**Exercise objective:** Go through the material below and tally every line with the string "have". Reply with the number only.
Excerpted records START
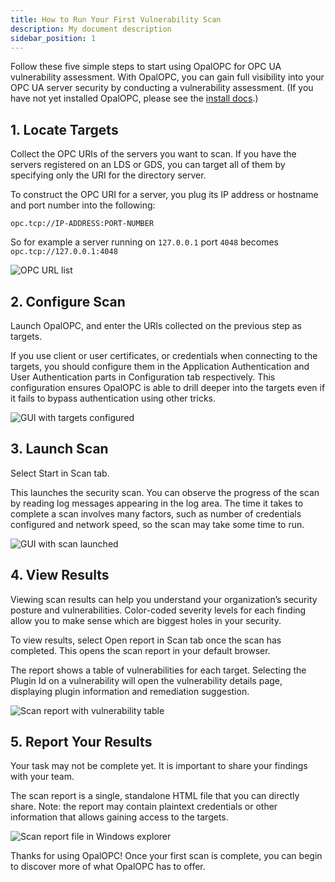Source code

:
 ```yaml
---
title: How to Run Your First Vulnerability Scan
description: My document description
sidebar_position: 1
---
```


Follow these five simple steps to start using OpalOPC for OPC UA vulnerability assessment. With OpalOPC, you can gain full visibility into your OPC UA server security by conducting a vulnerability assessment. (If you have not yet installed OpalOPC, please see the [install docs](../Get%20Started/install.md).)

## 1. Locate Targets

Collect the OPC URIs of the servers you want to scan. If you have the servers registered on an LDS or GDS, you can target all of them by specifying only the URI for the directory server.

To construct the OPC URI for a server, you plug its IP address or hostname and port number into the following:

```text
opc.tcp://IP-ADDRESS:PORT-NUMBER
```

So for example a server running on `127.0.0.1` port `4048` becomes `opc.tcp://127.0.0.1:4048`

![OPC URL list](/img/opc-ua-uri-list.png)

## 2. Configure Scan

Launch OpalOPC, and enter the URIs collected on the previous step as targets.

If you use client or user certificates, or credentials when connecting to the targets, you should configure them in the Application Authentication and User Authentication parts in Configuration tab respectively. This configuration ensures OpalOPC is able to drill deeper into the targets even if it fails to bypass authentication using other tricks.

![GUI with targets configured](/img/vulnerability-scan-target-configuted.png)

## 3. Launch Scan

Select Start in Scan tab.

This launches the security scan. You can observe the progress of the scan by reading log messages appearing in the log area.
The time it takes to complete a scan involves many factors, such as number of credentials configured and network speed, so the scan may take some time to run.

![GUI with scan launched](/img/vulnerability-scan-launched.png)

## 4. View Results

Viewing scan results can help you understand your organization’s security posture and vulnerabilities. Color-coded severity levels for each finding allow you to make sense which are biggest holes in your security.

To view results, select Open report in Scan tab once the scan has completed. This opens the scan report in your default browser.

The report shows a table of vulnerabilities for each target. Selecting the Plugin Id on a vulnerability will open the vulnerability details page, displaying plugin information and remediation suggestion.

![Scan report with vulnerability table](/img/security-scan-report-vulnerability-table.png)

## 5. Report Your Results

Your task may not be complete yet. It is important to share your findings with your team.

The scan report is a single, standalone HTML file that you can directly share. Note: the report may contain plaintext credentials or other information that allows gaining access to the targets.

![Scan report file in Windows explorer](/img/vulnerability-scan-report-html-file.png)

Thanks for using OpalOPC! Once your first scan is complete, you can begin to discover more of what OpalOPC has to offer.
Excerpted records END
**Solution to the problem:** 2